Action item: Give back the lines of the records exactly, starting at the first and ending at the one with "6. Edge Cases / Pitfalls".

Data:
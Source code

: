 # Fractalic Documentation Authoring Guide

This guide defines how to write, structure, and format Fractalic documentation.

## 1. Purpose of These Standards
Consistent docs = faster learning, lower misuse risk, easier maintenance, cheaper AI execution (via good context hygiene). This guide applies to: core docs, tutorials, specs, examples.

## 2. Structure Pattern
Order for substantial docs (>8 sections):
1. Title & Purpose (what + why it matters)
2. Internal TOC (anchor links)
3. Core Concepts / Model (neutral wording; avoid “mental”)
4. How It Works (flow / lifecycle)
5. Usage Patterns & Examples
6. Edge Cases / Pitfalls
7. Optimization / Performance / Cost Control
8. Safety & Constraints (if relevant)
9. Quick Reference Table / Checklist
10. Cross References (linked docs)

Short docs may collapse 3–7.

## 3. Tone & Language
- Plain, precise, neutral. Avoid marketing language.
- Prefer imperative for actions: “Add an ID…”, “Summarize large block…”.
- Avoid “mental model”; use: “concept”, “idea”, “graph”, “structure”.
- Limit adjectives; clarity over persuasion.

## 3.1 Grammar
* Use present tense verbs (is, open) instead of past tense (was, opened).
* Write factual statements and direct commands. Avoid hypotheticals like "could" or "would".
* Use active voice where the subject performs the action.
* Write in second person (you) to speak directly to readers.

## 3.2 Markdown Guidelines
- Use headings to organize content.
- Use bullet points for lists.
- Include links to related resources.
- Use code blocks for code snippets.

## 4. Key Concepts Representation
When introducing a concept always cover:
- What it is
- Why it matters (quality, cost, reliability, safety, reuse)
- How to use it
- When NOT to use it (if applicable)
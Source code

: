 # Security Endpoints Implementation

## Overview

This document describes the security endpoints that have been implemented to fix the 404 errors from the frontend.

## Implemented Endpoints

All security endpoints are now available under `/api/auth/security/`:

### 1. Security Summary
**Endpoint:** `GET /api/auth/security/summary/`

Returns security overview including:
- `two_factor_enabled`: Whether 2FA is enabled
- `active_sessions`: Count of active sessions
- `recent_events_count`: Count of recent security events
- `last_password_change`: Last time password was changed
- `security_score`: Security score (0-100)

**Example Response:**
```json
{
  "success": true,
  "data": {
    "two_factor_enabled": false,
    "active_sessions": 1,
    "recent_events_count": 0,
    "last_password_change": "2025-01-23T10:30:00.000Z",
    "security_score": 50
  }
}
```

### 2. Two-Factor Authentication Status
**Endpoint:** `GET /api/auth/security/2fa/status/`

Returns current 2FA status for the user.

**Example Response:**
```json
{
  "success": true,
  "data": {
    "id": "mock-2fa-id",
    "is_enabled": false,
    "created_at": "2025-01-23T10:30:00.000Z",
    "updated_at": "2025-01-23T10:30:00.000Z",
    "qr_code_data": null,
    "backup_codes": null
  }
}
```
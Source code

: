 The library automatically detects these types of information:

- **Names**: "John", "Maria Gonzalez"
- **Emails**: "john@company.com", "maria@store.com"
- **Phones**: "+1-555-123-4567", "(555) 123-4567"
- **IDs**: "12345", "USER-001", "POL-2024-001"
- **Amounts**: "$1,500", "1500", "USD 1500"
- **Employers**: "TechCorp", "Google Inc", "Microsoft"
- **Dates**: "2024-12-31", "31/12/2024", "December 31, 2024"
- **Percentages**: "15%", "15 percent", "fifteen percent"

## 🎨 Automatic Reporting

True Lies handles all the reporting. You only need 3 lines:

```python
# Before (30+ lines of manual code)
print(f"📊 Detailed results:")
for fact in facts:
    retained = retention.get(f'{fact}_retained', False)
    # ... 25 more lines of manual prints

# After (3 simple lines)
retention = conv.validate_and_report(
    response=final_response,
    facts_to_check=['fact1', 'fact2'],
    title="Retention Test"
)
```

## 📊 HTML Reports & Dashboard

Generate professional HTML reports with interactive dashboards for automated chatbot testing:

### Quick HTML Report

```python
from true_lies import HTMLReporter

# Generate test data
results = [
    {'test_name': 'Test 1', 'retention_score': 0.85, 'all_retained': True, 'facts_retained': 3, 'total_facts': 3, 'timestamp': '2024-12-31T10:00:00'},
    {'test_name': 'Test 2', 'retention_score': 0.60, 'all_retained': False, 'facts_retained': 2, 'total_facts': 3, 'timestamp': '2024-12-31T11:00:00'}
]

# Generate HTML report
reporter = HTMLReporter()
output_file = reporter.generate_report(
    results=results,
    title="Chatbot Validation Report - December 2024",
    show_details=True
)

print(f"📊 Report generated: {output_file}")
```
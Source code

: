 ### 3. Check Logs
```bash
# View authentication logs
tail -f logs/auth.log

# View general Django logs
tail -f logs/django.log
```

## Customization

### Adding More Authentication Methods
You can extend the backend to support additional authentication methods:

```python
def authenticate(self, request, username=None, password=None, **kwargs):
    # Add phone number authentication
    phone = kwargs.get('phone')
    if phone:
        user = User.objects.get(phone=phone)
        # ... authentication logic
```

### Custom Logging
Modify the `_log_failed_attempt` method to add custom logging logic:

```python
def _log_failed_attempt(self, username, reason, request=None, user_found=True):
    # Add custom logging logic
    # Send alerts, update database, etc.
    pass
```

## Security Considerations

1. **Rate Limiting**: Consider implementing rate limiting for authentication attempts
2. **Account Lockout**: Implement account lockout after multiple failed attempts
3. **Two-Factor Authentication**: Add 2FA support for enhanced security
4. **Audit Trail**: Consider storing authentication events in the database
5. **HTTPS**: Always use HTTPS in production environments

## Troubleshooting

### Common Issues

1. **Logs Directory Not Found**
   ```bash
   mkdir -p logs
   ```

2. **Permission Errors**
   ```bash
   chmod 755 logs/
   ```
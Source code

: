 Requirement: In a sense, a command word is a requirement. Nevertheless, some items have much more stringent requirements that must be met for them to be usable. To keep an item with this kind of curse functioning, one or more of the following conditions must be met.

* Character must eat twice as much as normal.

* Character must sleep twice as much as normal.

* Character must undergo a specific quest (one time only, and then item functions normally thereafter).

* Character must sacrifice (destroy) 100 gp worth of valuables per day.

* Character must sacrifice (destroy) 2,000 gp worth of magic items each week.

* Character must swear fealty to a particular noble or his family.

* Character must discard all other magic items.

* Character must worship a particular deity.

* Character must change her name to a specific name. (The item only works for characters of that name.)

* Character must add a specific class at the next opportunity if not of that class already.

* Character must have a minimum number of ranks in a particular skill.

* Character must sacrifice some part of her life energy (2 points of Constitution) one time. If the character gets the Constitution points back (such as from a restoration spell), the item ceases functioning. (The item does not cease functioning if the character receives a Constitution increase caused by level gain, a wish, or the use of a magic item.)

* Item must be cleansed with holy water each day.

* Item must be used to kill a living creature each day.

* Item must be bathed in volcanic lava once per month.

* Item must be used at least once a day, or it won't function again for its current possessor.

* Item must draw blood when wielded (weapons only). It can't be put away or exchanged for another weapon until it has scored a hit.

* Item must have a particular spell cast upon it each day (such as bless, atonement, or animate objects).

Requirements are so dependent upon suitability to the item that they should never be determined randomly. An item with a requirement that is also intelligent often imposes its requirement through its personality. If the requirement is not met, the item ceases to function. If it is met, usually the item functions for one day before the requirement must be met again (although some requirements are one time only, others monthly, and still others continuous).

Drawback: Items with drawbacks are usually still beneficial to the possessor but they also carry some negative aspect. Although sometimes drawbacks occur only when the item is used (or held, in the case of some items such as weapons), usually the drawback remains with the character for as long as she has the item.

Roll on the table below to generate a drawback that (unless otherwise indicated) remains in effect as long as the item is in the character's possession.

Response box:
Source code

: # Fractalic Documentation Authoring Guide

This guide defines how to write, structure, and format Fractalic documentation.

## 1. Purpose of These Standards
Consistent docs = faster learning, lower misuse risk, easier maintenance, cheaper AI execution (via good context hygiene). This guide applies to: core docs, tutorials, specs, examples.

## 2. Structure Pattern
Order for substantial docs (>8 sections):
1. Title & Purpose (what + why it matters)
2. Internal TOC (anchor links)
3. Core Concepts / Model (neutral wording; avoid “mental”)
4. How It Works (flow / lifecycle)
5. Usage Patterns & Examples
6. Edge Cases / Pitfalls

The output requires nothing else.